企業や大学などは電気通信事業者ではありませんので、電気通信事業法に定める通信の秘密の義務や検閲の禁止といった義務は課せられません(ただし、総務省は有線電気通信法に定める通信の秘密の保護は課せられると解釈しています)。企業や大学のメールの場合、受信者は法的には企業や大学といった法人とみなされます。そのため、メールサーバ(及び、その管理者)は、他人の通信を媒介する立場ではなく、自らが受信者であると解釈されます。そのため、受信側メールサーバにおけるインバウンドチェックやフィルタリングについても、個別の利用者である受信者個人の同意を得ることなく行うことができると一般には理解されています。

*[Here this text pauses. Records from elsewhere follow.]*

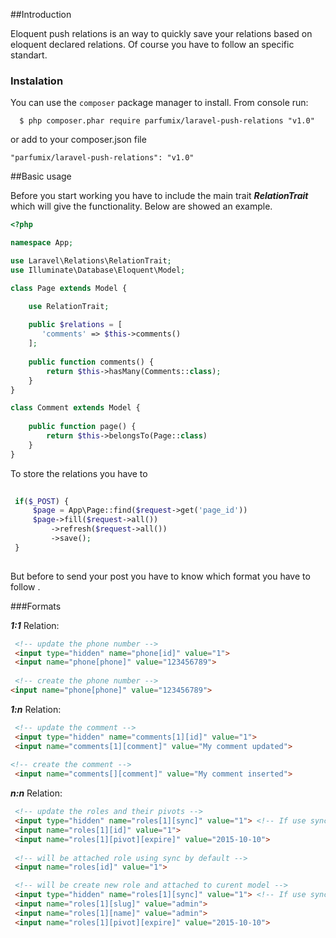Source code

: ##Introduction

Eloquent push relations is an way to quickly save your relations based on eloquent declared relations. Of course you have to follow an specific standart. 

### Instalation
You can use the `composer` package manager to install. From console run:

```
  $ php composer.phar require parfumix/laravel-push-relations "v1.0"
```

or add to your composer.json file

    "parfumix/laravel-push-relations": "v1.0"


##Basic usage

Before you start working you have to include the main trait ***RelationTrait*** which will give the functionality. Below are showed an example.

```php
<?php

namespace App;

use Laravel\Relations\RelationTrait;
use Illuminate\Database\Eloquent\Model;

class Page extends Model {

    use RelationTrait;
    
    public $relations = [
       'comments' => $this->comments()
    ];
    
    public function comments() {
        return $this->hasMany(Comments::class);
    }
}

class Comment extends Model {
    
    public function page() {
        return $this->belongsTo(Page::class)
    }
}
```

To store the relations you have to 

```php
 
 if($_POST) {
     $page = App\Page::find($request->get('page_id'))
     $page->fill($request->all())
         ->refresh($request->all())
         ->save();
 }
 
```
But before to send your post you have to know which format you have to follow .

###Formats

***1:1*** Relation:

```html
 <!-- update the phone number -->
 <input type="hidden" name="phone[id]" value="1">
 <input name="phone[phone]" value="123456789">
 
 <!-- create the phone number -->
<input name="phone[phone]" value="123456789">
```

***1:n*** Relation:

```html
 <!-- update the comment -->
 <input type="hidden" name="comments[1][id]" value="1">
 <input name="comments[1][comment]" value="My comment updated">
 
<!-- create the comment -->
 <input name="comments[][comment]" value="My comment inserted">
```

***n:n*** Relation:

```html
 <!-- update the roles and their pivots -->
 <input type="hidden" name="roles[1][sync]" value="1"> <!-- If use sync will be used laravel sync() -->
 <input name="roles[1][id]" value="1">
 <input name="roles[1][pivot][expire]" value="2015-10-10">
 
 <!-- will be attached role using sync by default -->
 <input name="roles[id]" value="1">

 <!-- will be create new role and attached to curent model -->
 <input type="hidden" name="roles[1][sync]" value="1"> <!-- If use sync will be used laravel sync() -->
 <input name="roles[1][slug]" value="admin">
 <input name="roles[1][name]" value="admin">
 <input name="roles[1][pivot][expire]" value="2015-10-10">
```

企業や大学が行うメールサービスなどが電気通信役務に該当するかなどについては、総務省の情報通信政策に関するポータルサイトのマニュアルハンドブック支援メニューにある「電気通信事業参入マニュアル[追補版]― 届出等の要否に関する考え方及び事例 ―(PDF)(総合通信基盤局電気通信事業部)」<http://www.soumu.go.jp/joho_tsusin/manual.html>をご参照ください。
■ 6. インバウンドチェックとフィルタリングの提供方法
先述のように、送信ドメイン認証のインバウンドチェックも広い意味でのフィルタリングに分類されるものですので、電気通信事業者がインバウンドチェックを行うことは通信の秘密に抵触します。したがって、基本的に利用者(ここでは受信者)の個別の同意(サービスの利用申込)が必要となります。その裏として、利用者の同意無しにフィルタリングを行うと違法となります。緊急避難という考え方もありますが、常時適用されるフィルタリングには緊急避難は適用されません。

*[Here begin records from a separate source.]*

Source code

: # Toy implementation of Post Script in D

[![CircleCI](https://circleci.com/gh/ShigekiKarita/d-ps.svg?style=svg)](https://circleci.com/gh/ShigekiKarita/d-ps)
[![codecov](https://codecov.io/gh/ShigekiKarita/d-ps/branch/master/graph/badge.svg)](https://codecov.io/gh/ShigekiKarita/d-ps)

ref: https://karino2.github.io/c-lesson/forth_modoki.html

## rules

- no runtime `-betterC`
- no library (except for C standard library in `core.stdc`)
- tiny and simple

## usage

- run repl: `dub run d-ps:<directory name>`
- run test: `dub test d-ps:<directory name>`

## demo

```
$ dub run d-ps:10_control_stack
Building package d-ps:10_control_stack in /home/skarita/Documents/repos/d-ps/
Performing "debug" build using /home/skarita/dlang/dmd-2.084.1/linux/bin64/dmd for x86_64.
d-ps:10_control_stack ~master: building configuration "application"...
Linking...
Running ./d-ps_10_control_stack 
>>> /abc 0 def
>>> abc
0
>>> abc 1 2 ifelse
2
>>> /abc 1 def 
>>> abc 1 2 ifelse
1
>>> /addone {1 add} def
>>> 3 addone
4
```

しかし、申し込んだ人のみにしかフィルタリングを提供してはいけないか、というとそうでもなくて、後述しますように、フィルタリングをデフォルト・オンで提供することも一定の要件を満たせば可能です。また、認証結果を表示するだけのラベリングは、メールを排除していないということで、最低限のことに留まる事から、個別の同意は必ずしも必要とはされていません。
インバウンドチェックによるフィルタリングの適用については以下の方法があります。
また、フィルタリングの適用にあたっては、その旨を受信者に対し説明し、約款や利用規約などで包括的な合意の形をとる必要もあります。一方、送信者に対しても、ISPのポリシーとして迷惑メールのフィルタリングを行い、その条件を満たしたメールを受信拒否することを宣言することも必要と思われます。